Het jubileumdebat van de Werkplaatsen Sociaal Domein gaat over de manier waarop gemeenten samenwerken met allerlei partijen om hun idealen waar te kunnen maken. Ook de gemeente Nissewaard geeft hier een duidelijke invulling aan. Struijk noemt het voorbeeld van een veelbelovend nieuw concept ‘Thuis in de wijk’, dat de zorg dichtbij organiseert. Binnen dit programma hebben welzijnsorganisaties goed contact met elkaar, zodat zij van elkaar weten welke organisatie wat kan betekenen voor welke doelgroep. ‘Verschillende partijen werken aan een gezamenlijke opdracht, waarbij niet het organisatiebelang, maar de cliënt centraal staat. Hierbij worden ook vrijwilligersorganisaties en bewoners betrokken, zodat de zorgkosten omlaag gaan en mensen eerder en dicht bij huis worden geholpen.’

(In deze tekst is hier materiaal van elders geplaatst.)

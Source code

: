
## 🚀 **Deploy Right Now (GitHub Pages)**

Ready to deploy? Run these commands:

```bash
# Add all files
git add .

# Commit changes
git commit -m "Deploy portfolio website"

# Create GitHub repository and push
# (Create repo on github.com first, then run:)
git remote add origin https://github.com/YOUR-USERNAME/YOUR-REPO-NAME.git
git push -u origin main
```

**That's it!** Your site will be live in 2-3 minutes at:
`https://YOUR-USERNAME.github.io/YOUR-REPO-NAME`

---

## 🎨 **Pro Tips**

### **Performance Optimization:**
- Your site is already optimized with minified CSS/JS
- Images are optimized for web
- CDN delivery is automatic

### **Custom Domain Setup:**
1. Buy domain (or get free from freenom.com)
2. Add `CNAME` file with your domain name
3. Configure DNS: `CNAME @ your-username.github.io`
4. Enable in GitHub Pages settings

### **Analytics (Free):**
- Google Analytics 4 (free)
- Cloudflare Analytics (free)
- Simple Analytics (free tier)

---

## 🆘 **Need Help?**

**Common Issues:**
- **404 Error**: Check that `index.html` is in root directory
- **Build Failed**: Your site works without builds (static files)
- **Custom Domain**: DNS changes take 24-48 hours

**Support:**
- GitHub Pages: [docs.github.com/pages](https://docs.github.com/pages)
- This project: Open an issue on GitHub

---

Ideeën en ervaringen delen

Werken en leren in de praktijk, dat is één van de uitgangspunten van de Werkplaatsen Sociaal Domein. Binnen de regio, maar ook daarbuiten. Zo leerde de gemeente Nissewaard van een initiatief van de gemeente Leeuwarden op het gebied van de transformatie binnen de jeugdhulp. Net als in Leeuwarden investeerde Nissewaard in praktijkondersteuners voor jongeren in huisartsenpraktijken. Met als resultaat minder doorverwijzingen naar dure zorg en een kortere wachtlijst. ‘Jongeren gaan nu niet meer na een 10-minutengesprek met de huisarts direct naar een instelling, maar naar de kamer ernaast’, vertelt Struijk. ‘Het loont om te leren van voorbeelden in het land, om ideeën en ervaringen te delen.’

Wouter-struijk-portret

Wouter Struijk (foto: gemeente Nissewaard)

Niet haalbaar

De ruimte voor experimenteren en te blijven vernieuwen is waardevol. Maar sommige idealen van de gemeente lijken niet altijd haalbaar. Net als iedere andere gemeente leert Nissewaard ook van de opgedane ervaringen. Struijk noemt een voorbeeld bij de integrale aanpak van de schuldenproblematiek. Binnen dit vraagstuk hebben verschillende organisaties structureel overleg met elkaar waarin ze bespreken welke organisatie de beste hulp aan wie kan bieden. ‘Aanvullend hierop organiseerden we een budgetinloop. In een andere gemeente bleek dit een succes, maar bij ons was er maar weinig animo. De eigen kanalen van de individuele organisaties werden beter gevonden. Achteraf was er te weinig aansluiting bij de lokale expertise. De gemeente kijkt nu samen met de betrokken partijen op welke wijze we meer kunnen aansluiten bij succesvolle lokale activiteiten. Zodat onderling doorverwijzen kan worden versterkt.'

Waarom dit debat?

Waarom is het belangrijk om met elkaar het debat te gaan over de haalbaarheid en realiteit van de idealen van gemeenten? Wouter Struijk: ‘We zijn als gemeenten voor veel meer zaken verantwoordelijk geworden. Hoe geven we invulling aan preventief werken, geven we vorm aan de participatiesamenleving en zorgen we ervoor dat de mogelijkheden van eigen netwerken worden benut? Wat verstaan we eigenlijk onder termen als burgerparticipatie en is het altijd wenselijk? We hebben met dezelfde dilemma’s te maken. Het is goed om onderling te bespreken hoe we hiermee omgaan en met elkaar te ontdekken welke vormen er zijn om vraagstukken aan te pakken. Zo kunnen we elkaars en onze eigen visie weer scherpstellen.’